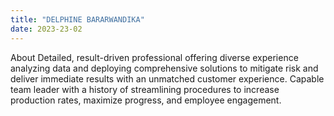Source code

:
 ```yaml
---
title: "DELPHINE BARARWANDIKA"
date: 2023-23-02
---
```

About
Detailed, result-driven professional offering diverse experience analyzing data and deploying comprehensive solutions to mitigate risk and deliver immediate results with an unmatched customer experience. Capable team leader with a history of streamlining procedures to increase production rates, maximize progress, and employee engagement.
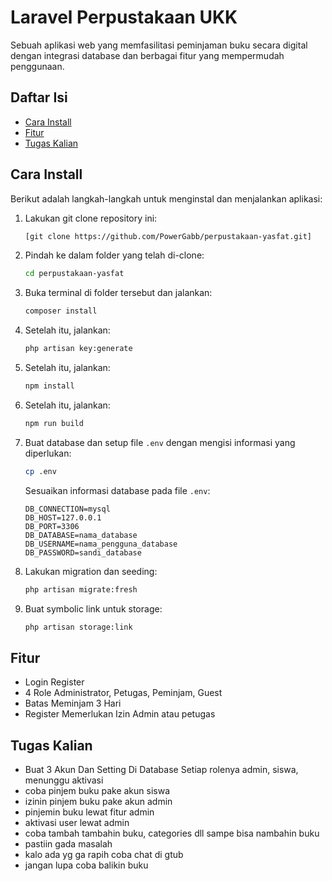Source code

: # Laravel Perpustakaan UKK



Sebuah aplikasi web yang memfasilitasi peminjaman buku secara digital dengan integrasi database dan berbagai fitur yang mempermudah penggunaan.

## Daftar Isi

- [Cara Install](#cara-install)
- [Fitur](#fitur)
- [Tugas Kalian](#tugas-kalian)

## Cara Install

Berikut adalah langkah-langkah untuk menginstal dan menjalankan aplikasi:

1. Lakukan git clone repository ini:

    ```bash
    [git clone https://github.com/PowerGabb/perpustakaan-yasfat.git]
    ```

2. Pindah ke dalam folder yang telah di-clone:

    ```bash
    cd perpustakaan-yasfat
    ```

3. Buka terminal di folder tersebut dan jalankan:

    ```bash
    composer install
    ```

4. Setelah itu, jalankan:

    ```bash
    php artisan key:generate
    ```

5. Setelah itu, jalankan:

    ```bash
    npm install
    ```
6. Setelah itu, jalankan:

    ```bash
    npm run build
    ```

7. Buat database dan setup file `.env` dengan mengisi informasi yang diperlukan:

    ```bash
    cp .env
    ```

    Sesuaikan informasi database pada file `.env`:

    ```env
    DB_CONNECTION=mysql
    DB_HOST=127.0.0.1
    DB_PORT=3306
    DB_DATABASE=nama_database
    DB_USERNAME=nama_pengguna_database
    DB_PASSWORD=sandi_database
    ```

8. Lakukan migration dan seeding:

    ```bash
    php artisan migrate:fresh
    ```

9. Buat symbolic link untuk storage:

    ```bash
    php artisan storage:link
    ```

## Fitur

- Login Register 
- 4 Role Administrator, Petugas, Peminjam, Guest
- Batas Meminjam 3 Hari
- Register Memerlukan Izin Admin atau petugas

## Tugas Kalian

- Buat 3 Akun Dan Setting Di Database Setiap rolenya admin, siswa, menunggu aktivasi
- coba pinjem buku pake akun siswa
- izinin pinjem buku pake akun admin
- pinjemin buku lewat fitur admin
- aktivasi user lewat admin
- coba tambah tambahin buku, categories dll sampe bisa nambahin buku
- pastiin gada masalah
- kalo ada yg ga rapih coba chat di gtub
- jangan lupa coba balikin buku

┄┄┄┄┄┄┄┄┄┄┄┄┄┄┄┄┄┄┄┄

#### Description of the task:
Without the images, output all the entries exactly as they stand.

#### Problem solution:
Source code

:
 ```yaml
---
title: "DELPHINE BARARWANDIKA"
date: 2023-23-02
---
```

About
Detailed, result-driven professional offering diverse experience analyzing data and deploying comprehensive solutions to mitigate risk and deliver immediate results with an unmatched customer experience. Capable team leader with a history of streamlining procedures to increase production rates, maximize progress, and employee engagement.
Source code

: # Laravel Perpustakaan UKK



Sebuah aplikasi web yang memfasilitasi peminjaman buku secara digital dengan integrasi database dan berbagai fitur yang mempermudah penggunaan.

## Daftar Isi

- [Cara Install](#cara-install)
- [Fitur](#fitur)
- [Tugas Kalian](#tugas-kalian)

## Cara Install

Berikut adalah langkah-langkah untuk menginstal dan menjalankan aplikasi:

1. Lakukan git clone repository ini:

    ```bash
    [git clone https://github.com/PowerGabb/perpustakaan-yasfat.git]
    ```

2. Pindah ke dalam folder yang telah di-clone:

    ```bash
    cd perpustakaan-yasfat
    ```

3. Buka terminal di folder tersebut dan jalankan:

    ```bash
    composer install
    ```

4. Setelah itu, jalankan:

    ```bash
    php artisan key:generate
    ```

5. Setelah itu, jalankan:

    ```bash
    npm install
    ```
6. Setelah itu, jalankan:

    ```bash
    npm run build
    ```

7. Buat database dan setup file `.env` dengan mengisi informasi yang diperlukan:

    ```bash
    cp .env
    ```

    Sesuaikan informasi database pada file `.env`:

    ```env
    DB_CONNECTION=mysql
    DB_HOST=127.0.0.1
    DB_PORT=3306
    DB_DATABASE=nama_database
    DB_USERNAME=nama_pengguna_database
    DB_PASSWORD=sandi_database
    ```

8. Lakukan migration dan seeding:

    ```bash
    php artisan migrate:fresh
    ```

9. Buat symbolic link untuk storage:

    ```bash
    php artisan storage:link
    ```

## Fitur

- Login Register 
- 4 Role Administrator, Petugas, Peminjam, Guest
- Batas Meminjam 3 Hari
- Register Memerlukan Izin Admin atau petugas

## Tugas Kalian

- Buat 3 Akun Dan Setting Di Database Setiap rolenya admin, siswa, menunggu aktivasi
- coba pinjem buku pake akun siswa
- izinin pinjem buku pake akun admin
- pinjemin buku lewat fitur admin
- aktivasi user lewat admin
- coba tambah tambahin buku, categories dll sampe bisa nambahin buku
- pastiin gada masalah
- kalo ada yg ga rapih coba chat di gtub
- jangan lupa coba balikin buku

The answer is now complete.